Records to use: Begin

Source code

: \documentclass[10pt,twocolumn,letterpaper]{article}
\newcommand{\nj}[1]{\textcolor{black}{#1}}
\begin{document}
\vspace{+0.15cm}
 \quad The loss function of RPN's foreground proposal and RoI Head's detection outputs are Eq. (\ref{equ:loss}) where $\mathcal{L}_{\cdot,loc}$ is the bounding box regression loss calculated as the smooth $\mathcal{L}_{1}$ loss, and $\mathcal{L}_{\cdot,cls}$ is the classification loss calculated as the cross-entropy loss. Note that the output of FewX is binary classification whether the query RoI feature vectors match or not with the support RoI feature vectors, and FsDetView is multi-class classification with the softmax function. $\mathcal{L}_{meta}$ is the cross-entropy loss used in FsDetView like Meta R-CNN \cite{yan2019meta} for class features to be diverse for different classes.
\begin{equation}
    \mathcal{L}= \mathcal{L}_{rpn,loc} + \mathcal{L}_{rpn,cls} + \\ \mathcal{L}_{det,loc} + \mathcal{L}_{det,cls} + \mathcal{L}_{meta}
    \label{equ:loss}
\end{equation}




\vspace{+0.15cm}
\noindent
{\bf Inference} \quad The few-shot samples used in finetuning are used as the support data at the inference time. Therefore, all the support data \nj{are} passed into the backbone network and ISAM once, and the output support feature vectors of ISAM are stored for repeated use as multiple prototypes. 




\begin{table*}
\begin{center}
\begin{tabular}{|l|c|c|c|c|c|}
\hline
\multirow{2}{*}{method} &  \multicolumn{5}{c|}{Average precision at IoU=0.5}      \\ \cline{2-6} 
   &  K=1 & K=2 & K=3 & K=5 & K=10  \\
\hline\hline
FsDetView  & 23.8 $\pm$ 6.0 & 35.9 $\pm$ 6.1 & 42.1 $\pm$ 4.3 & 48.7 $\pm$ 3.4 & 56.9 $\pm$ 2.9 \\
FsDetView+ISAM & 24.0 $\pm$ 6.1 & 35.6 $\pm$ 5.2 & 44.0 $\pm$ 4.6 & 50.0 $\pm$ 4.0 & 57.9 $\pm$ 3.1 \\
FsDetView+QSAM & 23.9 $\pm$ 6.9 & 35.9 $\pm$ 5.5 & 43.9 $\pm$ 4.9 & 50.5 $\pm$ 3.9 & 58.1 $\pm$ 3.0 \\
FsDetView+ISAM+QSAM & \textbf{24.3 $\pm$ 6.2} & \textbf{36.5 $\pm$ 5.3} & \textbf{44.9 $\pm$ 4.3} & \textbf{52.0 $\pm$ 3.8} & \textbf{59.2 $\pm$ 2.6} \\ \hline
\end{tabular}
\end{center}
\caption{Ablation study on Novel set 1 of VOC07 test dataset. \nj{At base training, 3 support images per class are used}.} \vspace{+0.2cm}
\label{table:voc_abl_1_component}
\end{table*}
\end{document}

Records to use: End

What you have to do — Send back an exact copy of only the lines from the line with "K=1 & K=2 & K=3" up to and including the line with "FsDetView+QSAM & 23.9" in the data above.

Task result —
   &  K=1 & K=2 & K=3 & K=5 & K=10  \\
\hline\hline
FsDetView  & 23.8 $\pm$ 6.0 & 35.9 $\pm$ 6.1 & 42.1 $\pm$ 4.3 & 48.7 $\pm$ 3.4 & 56.9 $\pm$ 2.9 \\
FsDetView+ISAM & 24.0 $\pm$ 6.1 & 35.6 $\pm$ 5.2 & 44.0 $\pm$ 4.6 & 50.0 $\pm$ 4.0 & 57.9 $\pm$ 3.1 \\
FsDetView+QSAM & 23.9 $\pm$ 6.9 & 35.9 $\pm$ 5.5 & 43.9 $\pm$ 4.9 & 50.5 $\pm$ 3.9 & 58.1 $\pm$ 3.0 \\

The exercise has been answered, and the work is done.